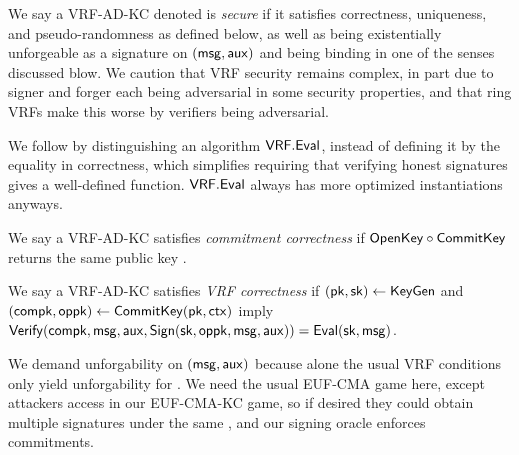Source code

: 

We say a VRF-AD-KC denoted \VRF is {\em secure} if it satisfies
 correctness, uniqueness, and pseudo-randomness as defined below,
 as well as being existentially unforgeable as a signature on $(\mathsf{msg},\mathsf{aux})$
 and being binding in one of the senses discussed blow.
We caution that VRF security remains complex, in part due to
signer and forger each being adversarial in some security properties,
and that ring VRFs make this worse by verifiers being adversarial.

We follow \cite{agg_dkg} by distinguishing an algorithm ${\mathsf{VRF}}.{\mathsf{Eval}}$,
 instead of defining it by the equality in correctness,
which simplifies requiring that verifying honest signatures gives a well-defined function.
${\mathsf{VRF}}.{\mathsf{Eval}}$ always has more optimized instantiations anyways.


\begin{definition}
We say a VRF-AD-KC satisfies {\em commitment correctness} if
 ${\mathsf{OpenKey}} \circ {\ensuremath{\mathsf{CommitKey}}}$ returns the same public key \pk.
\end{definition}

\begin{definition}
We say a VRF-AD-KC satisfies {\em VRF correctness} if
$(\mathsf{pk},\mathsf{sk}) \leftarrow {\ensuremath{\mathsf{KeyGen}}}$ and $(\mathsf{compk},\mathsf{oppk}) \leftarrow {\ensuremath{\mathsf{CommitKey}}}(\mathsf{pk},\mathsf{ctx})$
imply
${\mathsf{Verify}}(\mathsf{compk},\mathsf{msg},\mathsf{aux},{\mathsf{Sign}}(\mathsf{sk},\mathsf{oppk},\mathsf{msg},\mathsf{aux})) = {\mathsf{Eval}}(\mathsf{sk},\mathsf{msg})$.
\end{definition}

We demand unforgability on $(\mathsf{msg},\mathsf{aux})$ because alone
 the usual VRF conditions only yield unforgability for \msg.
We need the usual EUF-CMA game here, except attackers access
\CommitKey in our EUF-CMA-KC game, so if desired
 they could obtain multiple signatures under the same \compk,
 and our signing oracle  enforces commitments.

....

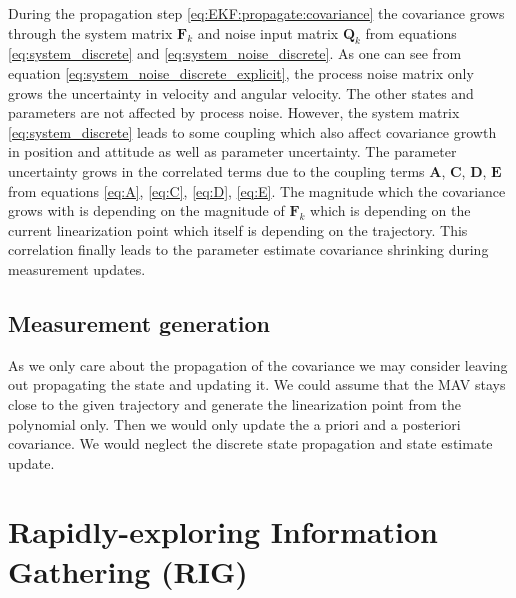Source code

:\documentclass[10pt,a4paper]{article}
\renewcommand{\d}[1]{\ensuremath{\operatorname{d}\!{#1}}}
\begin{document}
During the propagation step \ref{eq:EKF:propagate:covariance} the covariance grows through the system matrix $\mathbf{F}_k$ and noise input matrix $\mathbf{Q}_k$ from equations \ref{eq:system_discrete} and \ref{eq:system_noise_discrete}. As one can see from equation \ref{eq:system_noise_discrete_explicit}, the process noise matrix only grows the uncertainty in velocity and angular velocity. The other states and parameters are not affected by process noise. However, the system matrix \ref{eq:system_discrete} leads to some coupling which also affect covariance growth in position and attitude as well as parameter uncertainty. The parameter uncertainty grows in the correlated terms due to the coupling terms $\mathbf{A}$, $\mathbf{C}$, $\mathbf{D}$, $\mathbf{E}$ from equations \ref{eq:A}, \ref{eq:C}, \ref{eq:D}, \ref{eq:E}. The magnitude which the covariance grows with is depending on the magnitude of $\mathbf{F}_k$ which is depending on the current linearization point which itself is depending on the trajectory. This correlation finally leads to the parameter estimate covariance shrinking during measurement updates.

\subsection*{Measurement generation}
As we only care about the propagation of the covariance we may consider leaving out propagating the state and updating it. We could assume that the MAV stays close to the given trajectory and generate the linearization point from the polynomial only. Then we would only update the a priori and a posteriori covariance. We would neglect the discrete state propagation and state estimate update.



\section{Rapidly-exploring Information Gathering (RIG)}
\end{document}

....

What you will do — Scan the data above for the word "defined" and report every line where it is found.

Exercise response —
 correctness, uniqueness, and pseudo-randomness as defined below,
which simplifies requiring that verifying honest signatures gives a well-defined function.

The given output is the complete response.